◆ What this task involves
From the records below, copy out each line that has the word "following".

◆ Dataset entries

========================================

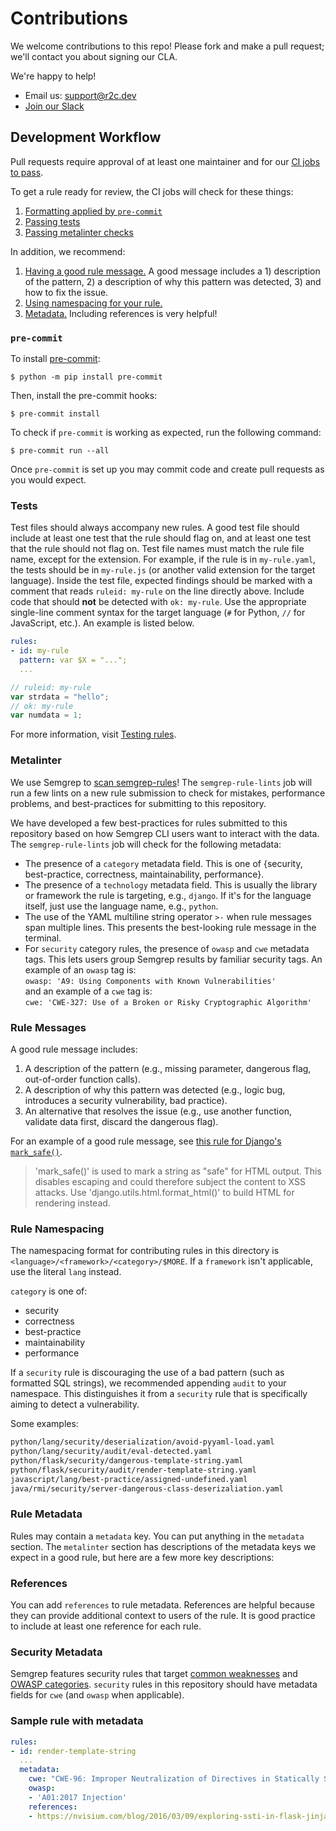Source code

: # Contributions

We welcome contributions to this repo! Please fork and make a pull request; we'll contact you about signing our CLA.

We're happy to help!

- Email us: [support@r2c.dev](mailto:support@r2c.dev)
- [Join our Slack](https://r2c.dev/slack)

## Development Workflow

Pull requests require approval of at least one maintainer and for our [CI jobs to pass](https://github.com/returntocorp/semgrep-rules/actions).

To get a rule ready for review, the CI jobs will check for these things:
1. [Formatting applied by `pre-commit`](#pre-commit)
1. [Passing tests](#tests)
1. [Passing metalinter checks](#metalinter)

In addition, we recommend:
1. [Having a good rule message.](#rule-messages) A good message includes a 1) description of the pattern, 2) a description of why this pattern was detected, 3) and how to fix the issue.
1. [Using namespacing for your rule.](#rule-namespacing)
1. [Metadata.](#rule-metadata) Including references is very helpful!

### `pre-commit`

To install [pre-commit](https://pre-commit.com/):

```
$ python -m pip install pre-commit
```

Then, install the pre-commit hooks:

```
$ pre-commit install
```

To check if `pre-commit` is working as expected,
run the following command:

```
$ pre-commit run --all
```

Once `pre-commit` is set up you may commit code and create pull requests as you would expect.

### Tests

Test files should always accompany new rules. A good test file should include at least one test that the rule should flag on, and at least one test that the rule should not flag on. Test file names must match the rule file name, except for the extension. For example, if the rule is in `my-rule.yaml`, the tests should be in `my-rule.js` (or another valid extension for the target language). Inside the test file, expected findings should be marked with a comment that reads `ruleid: my-rule` on the line directly above. Include code that should **not** be detected with `ok: my-rule`. Use the appropriate single-line comment syntax for the target language (`#` for Python, `//` for JavaScript, etc.). An example is listed below.

```yaml
rules:
- id: my-rule
  pattern: var $X = "...";
  ...
```

```js
// ruleid: my-rule
var strdata = "hello";
// ok: my-rule
var numdata = 1;
```

For more information, visit [Testing rules](https://semgrep.dev/docs/writing-rules/testing-rules/).

### Metalinter

We use Semgrep to [scan semgrep-rules](https://r2c.dev/blog/2021/how-we-made-semgrep-rules-run-on-semgrep-rules/)! The `semgrep-rule-lints` job will run a few lints on a new rule submission to check for mistakes, performance problems, and best-practices for submitting to this repository.

We have developed a few best-practices for rules submitted to this repository based on how Semgrep CLI users want to interact with the data. The `semgrep-rule-lints` job will check for the following metadata:

- The presence of a `category` metadata field. This is one of {security, best-practice, correctness, maintainability, performance}.
- The presence of a `technology` metadata field. This is usually the library or framework the rule is targeting, e.g., `django`. If it's for the language itself, just use the language name, e.g., `python`.
- The use of the YAML multiline string operator `>-` when rule messages span multiple lines. This presents the best-looking rule message in the terminal.
- For `security` category rules, the presence of `owasp` and `cwe` metadata tags. This lets users group Semgrep results by familiar security tags. An example of an `owasp` tag is: <br>
`owasp: 'A9: Using Components with Known Vulnerabilities'` <br>
and an example of a `cwe` tag is: <br>
`cwe: 'CWE-327: Use of a Broken or Risky Cryptographic Algorithm'`

### Rule Messages

A good rule message includes:
1. A description of the pattern (e.g., missing parameter, dangerous flag, out-of-order function calls).
1. A description of why this pattern was detected (e.g., logic bug, introduces a security vulnerability, bad practice).
1. An alternative that resolves the issue (e.g., use another function, validate data first, discard the dangerous flag).

For an example of a good rule message, see [this rule for Django's `mark_safe()`](https://github.com/returntocorp/semgrep-rules/blob/develop/python/django/security/audit/avoid-mark-safe.yaml).

> 'mark_safe()' is used to mark a string as "safe" for HTML output. This disables escaping and could therefore subject the content to XSS attacks. Use 'django.utils.html.format_html()' to build HTML for rendering instead.

### Rule Namespacing

The namespacing format for contributing rules in this directory is `<language>/<framework>/<category>/$MORE`. If a `framework` isn't applicable, use the literal `lang` instead.

`category` is one of:
- security
- correctness
- best-practice
- maintainability
- performance

If a `security` rule is discouraging the use of a bad pattern (such as formatted SQL strings), we recommended appending `audit` to your namespace. This distinguishes it from a `security` rule that is specifically aiming to detect a vulnerability.

Some examples:

```txt
python/lang/security/deserialization/avoid-pyyaml-load.yaml
python/lang/security/audit/eval-detected.yaml
python/flask/security/dangerous-template-string.yaml
python/flask/security/audit/render-template-string.yaml
javascript/lang/best-practice/assigned-undefined.yaml
java/rmi/security/server-dangerous-class-deserizaliation.yaml
```

### Rule Metadata

Rules may contain a `metadata` key. You can put anything in the `metadata` section. The `metalinter` section has descriptions of the metadata keys we expect in a good rule, but here are a few more key descriptions:

### References

You can add `references` to rule metadata. References are helpful because they can provide additional context to users of the rule. It is good practice to include at least one reference for each rule.

### Security Metadata

Semgrep features security rules that target [common weaknesses](https://cwe.mitre.org/) and [OWASP categories](https://owasp.org/www-project-top-ten/). `security` rules in this repository should have metadata fields for `cwe` (and `owasp` when applicable).

### Sample rule with metadata

```yaml
rules:
- id: render-template-string
  ...
  metadata:
    cwe: "CWE-96: Improper Neutralization of Directives in Statically Saved Code ('Static Code Injection')"
    owasp:
    - 'A01:2017 Injection'
    references:
    - https://nvisium.com/blog/2016/03/09/exploring-ssti-in-flask-jinja2.html
```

========================================

◆ Output
run the following command:
We have developed a few best-practices for rules submitted to this repository based on how Semgrep CLI users want to interact with the data. The `semgrep-rule-lints` job will check for the following metadata:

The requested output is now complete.